In other words, a C++ text will tell you
foo->doSomething();
is "calling foo's memeber function doSomething". If it were actually
teaching object-oriented programming, it would say it's "sending
doSomething to foo, which will cause foo to invoke its doSomething
method." The distinction is subtle but important. In a language
where messages are statically bound to methods like C++, it might not
make a difference, but in a true object-oriented language with
dynamic binding there might not actually be a doSomething method to
invoke; foo might actually be a proxy object forwarding messages over
the network, or it might parse the text of the message selector to
figure out what to do, or something else equally flexible.
Similarly, if you look at the C++ Standard Template Library, it's
full of this kind of low-level thinking. There is no hierarchy of
collection classes, and collection classes are not always direct
substitutes for each other. For instance, std::list<T> and
std::vector<T> both represent ordered sequences, but they don't
descend from a std::ordered_sequence<T> class that would let you pass
either of them into a function without making that function also use
a template. And they don't implement the same interface, either, so
even if you do use a template depending on what your function is
trying to do you may not be able to pass instances of either
std::list<T> or std::vector<T> into it!
And don't get me started on the pitiful extent of C++ RTTI. You
can't even look up a method given a string containing its name in C++.

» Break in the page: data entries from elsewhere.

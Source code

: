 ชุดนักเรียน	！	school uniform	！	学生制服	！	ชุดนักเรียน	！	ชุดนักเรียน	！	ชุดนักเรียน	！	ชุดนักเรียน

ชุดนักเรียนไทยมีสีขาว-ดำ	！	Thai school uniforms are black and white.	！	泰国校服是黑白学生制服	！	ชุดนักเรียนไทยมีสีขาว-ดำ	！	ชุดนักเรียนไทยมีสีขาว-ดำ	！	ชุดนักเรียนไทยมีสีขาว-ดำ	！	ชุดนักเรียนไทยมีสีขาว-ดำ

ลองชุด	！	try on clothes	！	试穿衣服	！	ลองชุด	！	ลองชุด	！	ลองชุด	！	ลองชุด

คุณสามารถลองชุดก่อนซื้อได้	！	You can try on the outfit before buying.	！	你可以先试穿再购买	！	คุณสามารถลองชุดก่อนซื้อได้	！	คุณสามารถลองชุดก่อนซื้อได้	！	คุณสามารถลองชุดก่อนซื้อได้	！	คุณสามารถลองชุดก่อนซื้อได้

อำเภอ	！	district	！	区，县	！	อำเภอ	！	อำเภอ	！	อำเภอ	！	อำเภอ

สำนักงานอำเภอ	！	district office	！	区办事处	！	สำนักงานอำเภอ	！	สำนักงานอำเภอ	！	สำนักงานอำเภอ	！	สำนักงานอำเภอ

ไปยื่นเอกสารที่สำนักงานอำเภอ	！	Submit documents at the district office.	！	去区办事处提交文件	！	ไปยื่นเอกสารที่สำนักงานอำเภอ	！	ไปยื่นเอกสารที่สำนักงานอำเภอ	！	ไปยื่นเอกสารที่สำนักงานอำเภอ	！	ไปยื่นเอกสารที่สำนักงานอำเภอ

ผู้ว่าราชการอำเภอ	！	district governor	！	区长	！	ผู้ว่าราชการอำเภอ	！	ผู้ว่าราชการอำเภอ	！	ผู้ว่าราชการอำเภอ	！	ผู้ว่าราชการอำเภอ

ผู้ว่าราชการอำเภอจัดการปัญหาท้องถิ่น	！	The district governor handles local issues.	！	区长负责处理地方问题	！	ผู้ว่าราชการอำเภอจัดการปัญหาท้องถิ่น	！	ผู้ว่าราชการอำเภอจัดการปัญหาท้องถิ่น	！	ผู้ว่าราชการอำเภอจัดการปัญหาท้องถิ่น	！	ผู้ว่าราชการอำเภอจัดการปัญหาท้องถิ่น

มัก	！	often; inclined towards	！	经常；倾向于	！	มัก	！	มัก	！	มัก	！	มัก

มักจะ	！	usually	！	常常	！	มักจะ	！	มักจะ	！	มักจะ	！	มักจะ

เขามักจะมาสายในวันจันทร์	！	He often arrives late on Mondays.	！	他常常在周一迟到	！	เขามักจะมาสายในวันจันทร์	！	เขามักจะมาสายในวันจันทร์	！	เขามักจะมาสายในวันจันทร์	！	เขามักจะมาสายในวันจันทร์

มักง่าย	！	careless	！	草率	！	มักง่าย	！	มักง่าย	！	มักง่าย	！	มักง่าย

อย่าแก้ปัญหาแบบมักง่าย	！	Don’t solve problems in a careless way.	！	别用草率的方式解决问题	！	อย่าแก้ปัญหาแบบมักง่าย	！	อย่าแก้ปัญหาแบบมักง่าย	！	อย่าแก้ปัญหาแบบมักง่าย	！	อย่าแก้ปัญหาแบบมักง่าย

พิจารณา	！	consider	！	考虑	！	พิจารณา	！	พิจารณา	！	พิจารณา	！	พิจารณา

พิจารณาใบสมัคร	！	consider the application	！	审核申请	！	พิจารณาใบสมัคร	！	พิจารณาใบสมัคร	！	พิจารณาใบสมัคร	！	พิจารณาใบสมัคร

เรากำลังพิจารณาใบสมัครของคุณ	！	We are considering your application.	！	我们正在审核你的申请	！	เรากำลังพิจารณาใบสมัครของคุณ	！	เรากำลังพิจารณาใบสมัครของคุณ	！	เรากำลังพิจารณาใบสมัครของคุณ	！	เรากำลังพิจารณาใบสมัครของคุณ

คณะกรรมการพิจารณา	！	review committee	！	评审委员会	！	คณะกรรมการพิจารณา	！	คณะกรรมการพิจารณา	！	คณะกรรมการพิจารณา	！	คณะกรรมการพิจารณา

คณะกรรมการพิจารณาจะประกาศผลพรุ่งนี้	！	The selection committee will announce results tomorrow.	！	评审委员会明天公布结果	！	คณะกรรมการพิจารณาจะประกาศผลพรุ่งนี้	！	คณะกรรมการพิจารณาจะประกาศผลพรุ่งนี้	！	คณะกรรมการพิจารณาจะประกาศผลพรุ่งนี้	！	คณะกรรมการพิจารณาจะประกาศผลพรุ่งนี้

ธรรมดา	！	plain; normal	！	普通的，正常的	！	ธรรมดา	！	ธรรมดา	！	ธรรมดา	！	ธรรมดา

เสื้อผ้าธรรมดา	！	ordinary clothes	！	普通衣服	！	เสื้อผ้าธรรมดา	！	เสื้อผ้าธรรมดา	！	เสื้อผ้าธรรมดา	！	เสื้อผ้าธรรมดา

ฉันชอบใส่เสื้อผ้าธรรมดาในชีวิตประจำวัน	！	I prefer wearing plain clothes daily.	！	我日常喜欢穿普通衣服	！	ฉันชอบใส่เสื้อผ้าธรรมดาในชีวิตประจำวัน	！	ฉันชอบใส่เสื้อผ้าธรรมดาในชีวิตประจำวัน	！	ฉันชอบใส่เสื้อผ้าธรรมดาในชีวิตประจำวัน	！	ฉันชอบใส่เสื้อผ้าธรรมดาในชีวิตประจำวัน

So, fundamentally, C++ takes too low-level a view of the world and
C++ instruction reinforces this. Even though in most cases the
instruction doesn't have to, and by taking a slightly higher-level
message-oriented view of the world learners would have more mental
tools with which to understand dynamic languages when they first
encounter them.
So yes, a class is an object, but there is an important distinction
between a class object, and a class' instantiated object. So
rightly, I shouldn't have said "No, an object is only created when
you specifically instantiate an object." but for the most part
newbies are concerned with the object a class creates, not the class
object itself.
A class is just an instance of the class "Class". (Or at least it
looks like it, there may be Objective-C runtime details that prevent
this from being 100% of the case. But you don't have to worry about
that.)
An aside, which you don't have to concern yourself with: In
Smalltalk, Common Lisp, and Dylan, a class is an instance of a
subclass of Class called a "metaclass." In these languages you can
actually perform operations on metaclasses themselves to do pretty
powerful things. For instance, one Common Lisp project I've heard of
had a very large object database that needed to have some things
changed in its data organization. By writing code to manipulate the
metaclasses of the objects in the database, the classes of all of the
objects in the database were upgraded "in place" and the objects
themselves were all massaged to be appropriate to the new versions of
their classes.
It's an object, but probably not the object that new people are
worried about, in my experience. People shouldn't need to worry
about what a class object does, other than that it creates the
object that it has the blueprints for... that's what encapsulation
is all about.
Except you can do more with class objects than just create instances.
Though as a beginner you probably don't need to know too much more
than that.
It's an abstract concept that doesn't need to be language specific,
and I think that's important for newbies to understand that abstract
concept, not the ObjC way of doing things.
Right. This is why people like Ondra and myself say that C++ is
flawed, and (more importantly) the way C++ is taught is also flawed.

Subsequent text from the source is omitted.